There is no standard training program for document examiners. Science consists of principles and standards that a scientist must know in order to work in that field. Document examination is no exception. Students of document examination need to understand the principles of handwriting and handwriting identification in order to become proficient at determining the authenticity of handwriting. Once the student understands the principles, he can learn the practical aspects of document examination. At present, there are very few courses available in higher institutions of learning that offer the basic training in document examination. Hopefully, colleges will begin offering basic training.
Ability to Do the Work
Ordway Hilton wrote in The Scientific Examination of Questioned Documents, The most important qualification of a witness is his ability to do the work. There is no school at which a document examiner, unlike an engineer or a doctor, can study to prepare himself. Some universities have offered special courses on questioned document examination, but these have not as yet been of high enough caliber to develop a proficient work. (p 406)
He continues, “Self-study is the chief means of gaining this special knowledge.” And he concludes, “Self-education must include study by experimentation and systematic research.” Many document examiners have learned the field through self-education. Other examiners get their training through an apprenticeship program. However, the student is only as good as his teacher. There is no guarantee that a two year apprentice leads to correct opinions.

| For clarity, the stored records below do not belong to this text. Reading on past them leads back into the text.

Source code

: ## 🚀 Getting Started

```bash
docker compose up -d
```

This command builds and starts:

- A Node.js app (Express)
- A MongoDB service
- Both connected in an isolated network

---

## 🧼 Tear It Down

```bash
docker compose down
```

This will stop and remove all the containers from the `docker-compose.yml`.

An attorney once said that he wanted to hire the expert that wrote the book. Being published is a valuable credential for any expert witness. The publications demonstrate the knowledge of the writer and the ability to communicate clearly.

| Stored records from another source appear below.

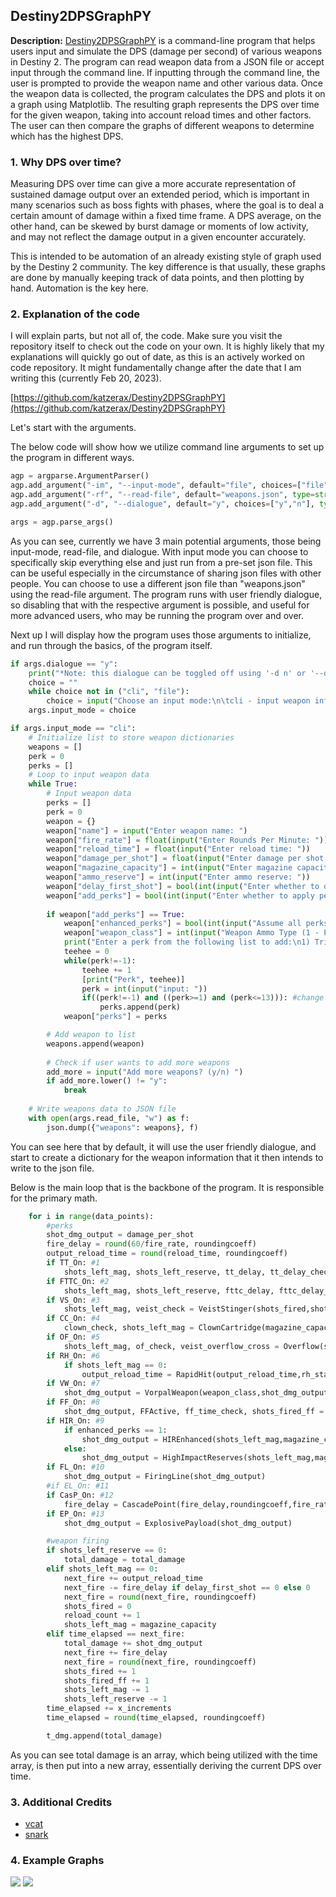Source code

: ## Destiny2DPSGraphPY

**Description:** [Destiny2DPSGraphPY](https://github.com/katzerax/Destiny2DPSGraphPY) is a command-line program that helps users input and simulate the DPS (damage per second) of various weapons in Destiny 2. The program can read weapon data from a JSON file or accept input through the command line. If inputting through the command line, the user is prompted to provide the weapon name and other various data. Once the weapon data is collected, the program calculates the DPS and plots it on a graph using Matplotlib. The resulting graph represents the DPS over time for the given weapon, taking into account reload times and other factors. The user can then compare the graphs of different weapons to determine which has the highest DPS.

### 1. Why DPS over time?

Measuring DPS over time can give a more accurate representation of sustained damage output over an extended period, which is important in many scenarios such as boss fights with phases, where the goal is to deal a certain amount of damage within a fixed time frame. A DPS average, on the other hand, can be skewed by burst damage or moments of low activity, and may not reflect the damage output in a given encounter accurately.

This is intended to be automation of an already existing style of graph used by the Destiny 2 community. The key difference is that usually, these graphs are done by manually keeping track of data points, and then plotting by hand. Automation is the key here.

### 2. Explanation of the code

I will explain parts, but not all of, the code. Make sure you visit the repository itself to check out the code on your own. It is highly likely that my explanations will quickly go out of date, as this is an actively worked on code repository. It might fundamentally change after the date that I am writing this (currently Feb 20, 2023).

[https://github.com/katzerax/Destiny2DPSGraphPY](https://github.com/katzerax/Destiny2DPSGraphPY)

Let's start with the arguments. 

The below code will show how we utilize command line arguments to set up the program in different ways.
```python
agp = argparse.ArgumentParser()
agp.add_argument("-im", "--input-mode", default="file", choices=["file", "cli"], type=str, help="mode for inputting data. options: 'file' or 'cli'. default: 'file'")
agp.add_argument("-rf", "--read-file", default="weapons.json", type=str, help="file of weapon information to read. default: weapons.json")
agp.add_argument("-d", "--dialogue", default="y", choices=["y","n"], type=str, help="beginner friendly dialogue to choose between input modes. options: 'y' or 'n'. default: 'y'")

args = agp.parse_args()
```
As you can see, currently we have 3 main potential arguments, those being input-mode, read-file, and dialogue. With input mode you can choose to specifically skip everything else and just run from a pre-set json file. This can be useful especially in the circumstance of sharing json files with other people. You can choose to use a different json file than "weapons.json" using the read-file argument. The program runs with user friendly dialogue, so disabling that with the respective argument is possible, and useful for more advanced users, who may be running the program over and over.

Next up I will display how the program uses those arguments to initialize, and run through the basics, of the program itself.
```python
if args.dialogue == "y":
    print("*Note: this dialogue can be toggled off using '-d n' or '--dialogue n' from the command line")
    choice = ""
    while choice not in ("cli", "file"):
        choice = input("Choose an input mode:\n\tcli - input weapon information via command line\n\tfile - input weapon information via the 'weapons.json' file\n")
    args.input_mode = choice

if args.input_mode == "cli":
    # Initialize list to store weapon dictionaries
    weapons = []
    perk = 0
    perks = []
    # Loop to input weapon data
    while True:
        # Input weapon data
        perks = []
        perk = 0
        weapon = {}
        weapon["name"] = input("Enter weapon name: ")
        weapon["fire_rate"] = float(input("Enter Rounds Per Minute: "))
        weapon["reload_time"] = float(input("Enter reload time: "))
        weapon["damage_per_shot"] = float(input("Enter damage per shot: "))
        weapon["magazine_capacity"] = int(input("Enter magazine capacity: "))
        weapon["ammo_reserve"] = int(input("Enter ammo reserve: "))
        weapon["delay_first_shot"] = bool(int(input("Enter whether to delay the first shot (1 - true, 0 - false): ")))
        weapon["add_perks"] = bool(int(input("Enter whether to apply perks (1 - true, 0 - false): ")))
        
        if weapon["add_perks"] == True:
            weapon["enhanced_perks"] = bool(int(input("Assume all perks are enhanced? (1 - true, 0 - false): ")))
            weapon["weapon_class"] = int(input("Weapon Ammo Type (1 - Primary, 2 - Special, 3 - Heavy): "))
            print("Enter a perk from the following list to add:\n1) Triple Tap\n2) Fourth Time's\n3) Veist Stinger\n4) Clown Cartidge\n5) Overflow\n6) Rapid Hit\n7) Vorpal Weapon\n8) Focused Fury\n9) High Impact Reserves\n10) Firing Line\n11) Explosive Light\n12) Cascade Point\n13) Explosive Payload\nEnter -1 to Stop\n")
            teehee = 0
            while(perk!=-1):
                teehee += 1
                [print("Perk", teehee)]
                perk = int(input("input: "))
                if((perk!=-1) and ((perk>=1) and (perk<=13))): #change upper bound with new perks
                    perks.append(perk)
            weapon["perks"] = perks

        # Add weapon to list
        weapons.append(weapon)
        
        # Check if user wants to add more weapons
        add_more = input("Add more weapons? (y/n) ")
        if add_more.lower() != "y":
            break
    
    # Write weapons data to JSON file
    with open(args.read_file, "w") as f:
        json.dump({"weapons": weapons}, f)
```
You can see here that by default, it will use the user friendly dialogue, and start to create a dictionary for the weapon information that it then intends to write to the json file.

Below is the main loop that is the backbone of the program. It is responsible for the primary math.
```python
    for i in range(data_points):
        #perks
        shot_dmg_output = damage_per_shot
        fire_delay = round(60/fire_rate, roundingcoeff)
        output_reload_time = round(reload_time, roundingcoeff)
        if TT_On: #1
            shots_left_mag, shots_left_reserve, tt_delay, tt_delay_check = TripleTap(shots_fired,shots_left_mag,shots_left_reserve,tt_delay,tt_delay_check)
        if FTTC_On: #2
            shots_left_mag, shots_left_reserve, fttc_delay, fttc_delay_check = FTTC(shots_fired,shots_left_mag,shots_left_reserve,fttc_delay,fttc_delay_check)
        if VS_On: #3
            shots_left_mag, veist_check = VeistStinger(shots_fired,shots_left_mag,magazine_capacity,veist_overflow_cross,veist_check)
        if CC_On: #4
            clown_check, shots_left_mag = ClownCartridge(magazine_capacity, shots_left_mag, clown_check, reload_count)
        if OF_On: #5
            shots_left_mag, of_check, veist_overflow_cross = Overflow(shots_left_mag,of_check,delay_first_shot,veist_overflow_cross,magazine_capacity)
        if RH_On: #6
            if shots_left_mag == 0:
                output_reload_time = RapidHit(output_reload_time,rh_stacks,shots_fired,roundingcoeff)
        if VW_On: #7
            shot_dmg_output = VorpalWeapon(weapon_class,shot_dmg_output)
        if FF_On: #8
            shot_dmg_output, FFActive, ff_time_check, shots_fired_ff = FocusedFury(FFActive,shots_fired_ff,magazine_capacity,time_elapsed,shot_dmg_output,ff_time_check)
        if HIR_On: #9
            if enhanced_perks == 1:
                shot_dmg_output = HIREnhanced(shots_left_mag,magazine_capacity,shot_dmg_output)
            else:
                shot_dmg_output = HighImpactReserves(shots_left_mag,magazine_capacity,shot_dmg_output)
        if FL_On: #10
            shot_dmg_output = FiringLine(shot_dmg_output)
        #if EL_On: #11
        if CasP_On: #12
            fire_delay = CascadePoint(fire_delay,roundingcoeff,fire_rate,cascade_fr)
        if EP_On: #13
            shot_dmg_output = ExplosivePayload(shot_dmg_output)

        #weapon firing
        if shots_left_reserve == 0:
            total_damage = total_damage
        elif shots_left_mag == 0:
            next_fire += output_reload_time
            next_fire -= fire_delay if delay_first_shot == 0 else 0
            next_fire = round(next_fire, roundingcoeff)
            shots_fired = 0 
            reload_count += 1 
            shots_left_mag = magazine_capacity
        elif time_elapsed == next_fire: 
            total_damage += shot_dmg_output
            next_fire += fire_delay
            next_fire = round(next_fire, roundingcoeff) 
            shots_fired += 1
            shots_fired_ff += 1 
            shots_left_mag -= 1
            shots_left_reserve -= 1
        time_elapsed += x_increments
        time_elapsed = round(time_elapsed, roundingcoeff)

        t_dmg.append(total_damage)
```
As you can see total damage is an array, which being utilized with the time array, is then put into a new array, essentially deriving the current DPS over time.

### 3. Additional Credits
- [vcat](https://github.com/vixicat)
- [snark](https://github.com/rare-snark)
### 4. Example Graphs
<img src="images/d2dpsgraphs1.png?raw=true"/>
<img src="images/d2dpsgraphs2.png?raw=true"/>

A list of questions should be asked of document examiners you are considering hiring. In addition to the standard questions about an expert's background and training, the following questions could be useful:
- Have you studied the development of handwriting from childhood to graphic maturity?
- Have studied the factors that affect handwriting such as: long term illness, trauma and the effects of drugs and substance abuse on handwriting.
- Have you studied the handwriting of handicapped writers?
- Have you studied the effects of personality on handwriting?
- Have you conducted research in the field of document examination? In what areas?
- What is your rate of accuracy and how was it determined?
Your initial contact with a prospective expert is similar to a job interview. You are assessing the expert to determine if she is suitable for your case and the expert is determining if she has the necessary skills to assist you. A thorough investigation of the expert's background will enable you to make a suitable choice of a qualified document examiner.